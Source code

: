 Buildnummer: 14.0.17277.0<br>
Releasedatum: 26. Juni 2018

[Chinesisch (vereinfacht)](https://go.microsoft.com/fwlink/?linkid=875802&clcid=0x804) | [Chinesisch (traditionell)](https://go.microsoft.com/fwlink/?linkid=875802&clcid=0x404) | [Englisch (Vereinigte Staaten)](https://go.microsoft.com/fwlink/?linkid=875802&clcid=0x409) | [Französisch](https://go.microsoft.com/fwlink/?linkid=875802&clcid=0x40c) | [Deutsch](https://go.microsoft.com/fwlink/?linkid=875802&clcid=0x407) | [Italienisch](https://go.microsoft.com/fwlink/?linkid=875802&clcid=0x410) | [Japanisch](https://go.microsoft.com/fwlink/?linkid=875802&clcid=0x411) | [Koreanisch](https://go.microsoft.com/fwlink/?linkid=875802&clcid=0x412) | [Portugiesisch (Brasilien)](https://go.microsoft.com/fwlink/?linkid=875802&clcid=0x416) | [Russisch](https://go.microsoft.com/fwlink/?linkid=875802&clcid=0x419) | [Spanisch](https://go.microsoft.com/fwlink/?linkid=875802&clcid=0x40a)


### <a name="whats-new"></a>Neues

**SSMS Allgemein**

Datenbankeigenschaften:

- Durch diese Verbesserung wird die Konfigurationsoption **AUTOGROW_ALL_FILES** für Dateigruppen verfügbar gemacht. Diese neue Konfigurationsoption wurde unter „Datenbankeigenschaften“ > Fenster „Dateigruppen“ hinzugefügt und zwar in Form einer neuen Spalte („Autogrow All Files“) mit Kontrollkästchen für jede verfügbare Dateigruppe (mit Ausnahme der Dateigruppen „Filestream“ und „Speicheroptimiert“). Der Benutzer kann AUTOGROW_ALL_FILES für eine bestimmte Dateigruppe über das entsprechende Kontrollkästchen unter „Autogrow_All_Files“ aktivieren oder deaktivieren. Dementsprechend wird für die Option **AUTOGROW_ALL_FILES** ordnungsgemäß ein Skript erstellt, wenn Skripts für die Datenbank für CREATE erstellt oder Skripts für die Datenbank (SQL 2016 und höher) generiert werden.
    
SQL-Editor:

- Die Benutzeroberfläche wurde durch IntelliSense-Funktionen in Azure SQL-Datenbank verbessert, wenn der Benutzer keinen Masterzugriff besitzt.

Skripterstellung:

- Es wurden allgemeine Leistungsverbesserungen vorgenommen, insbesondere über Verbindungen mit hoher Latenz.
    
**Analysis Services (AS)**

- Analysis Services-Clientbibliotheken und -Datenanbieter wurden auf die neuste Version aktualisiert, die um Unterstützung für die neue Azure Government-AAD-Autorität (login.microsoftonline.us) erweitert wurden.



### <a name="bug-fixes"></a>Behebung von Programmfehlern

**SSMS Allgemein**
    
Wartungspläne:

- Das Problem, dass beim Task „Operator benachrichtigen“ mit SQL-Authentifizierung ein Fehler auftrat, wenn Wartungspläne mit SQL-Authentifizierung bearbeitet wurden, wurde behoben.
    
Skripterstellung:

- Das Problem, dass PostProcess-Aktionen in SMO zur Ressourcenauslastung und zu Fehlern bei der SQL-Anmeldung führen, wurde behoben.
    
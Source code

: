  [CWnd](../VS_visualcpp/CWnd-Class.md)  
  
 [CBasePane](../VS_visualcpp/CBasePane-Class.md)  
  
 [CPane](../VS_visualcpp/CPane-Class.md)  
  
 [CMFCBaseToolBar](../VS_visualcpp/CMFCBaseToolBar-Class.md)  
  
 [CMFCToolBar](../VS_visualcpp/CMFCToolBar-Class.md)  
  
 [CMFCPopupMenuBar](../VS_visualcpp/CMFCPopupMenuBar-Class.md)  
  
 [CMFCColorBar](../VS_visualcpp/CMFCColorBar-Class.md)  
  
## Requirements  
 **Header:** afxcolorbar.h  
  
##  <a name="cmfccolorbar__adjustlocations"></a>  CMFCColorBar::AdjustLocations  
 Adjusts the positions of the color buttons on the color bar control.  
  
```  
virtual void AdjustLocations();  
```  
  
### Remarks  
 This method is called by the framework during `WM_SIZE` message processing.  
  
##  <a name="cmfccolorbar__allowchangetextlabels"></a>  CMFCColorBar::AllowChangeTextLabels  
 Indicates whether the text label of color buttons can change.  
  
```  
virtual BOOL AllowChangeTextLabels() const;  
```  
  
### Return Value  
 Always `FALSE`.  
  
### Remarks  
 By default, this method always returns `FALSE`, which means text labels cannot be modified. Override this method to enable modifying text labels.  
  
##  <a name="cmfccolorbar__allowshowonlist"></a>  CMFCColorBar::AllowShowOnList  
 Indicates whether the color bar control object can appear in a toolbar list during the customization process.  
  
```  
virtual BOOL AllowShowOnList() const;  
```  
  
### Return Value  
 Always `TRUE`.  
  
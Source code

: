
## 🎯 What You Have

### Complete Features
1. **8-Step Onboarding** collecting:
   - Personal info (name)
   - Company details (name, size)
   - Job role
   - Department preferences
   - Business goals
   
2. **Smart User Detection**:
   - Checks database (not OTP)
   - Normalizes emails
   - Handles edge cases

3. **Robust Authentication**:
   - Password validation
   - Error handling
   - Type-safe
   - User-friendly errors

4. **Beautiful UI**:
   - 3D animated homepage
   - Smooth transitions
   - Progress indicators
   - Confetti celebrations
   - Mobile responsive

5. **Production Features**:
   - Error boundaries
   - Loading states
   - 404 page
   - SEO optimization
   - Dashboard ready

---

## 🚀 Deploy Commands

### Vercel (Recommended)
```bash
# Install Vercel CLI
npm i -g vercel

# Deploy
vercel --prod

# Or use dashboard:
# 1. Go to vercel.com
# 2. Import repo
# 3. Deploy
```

--------------------------------

Wherever the word "Indicates" appears in a line of the data above, copy that line.

TASK SOLUTION |
 Indicates whether the text label of color buttons can change.  
 Indicates whether the color bar control object can appear in a toolbar list during the customization process.  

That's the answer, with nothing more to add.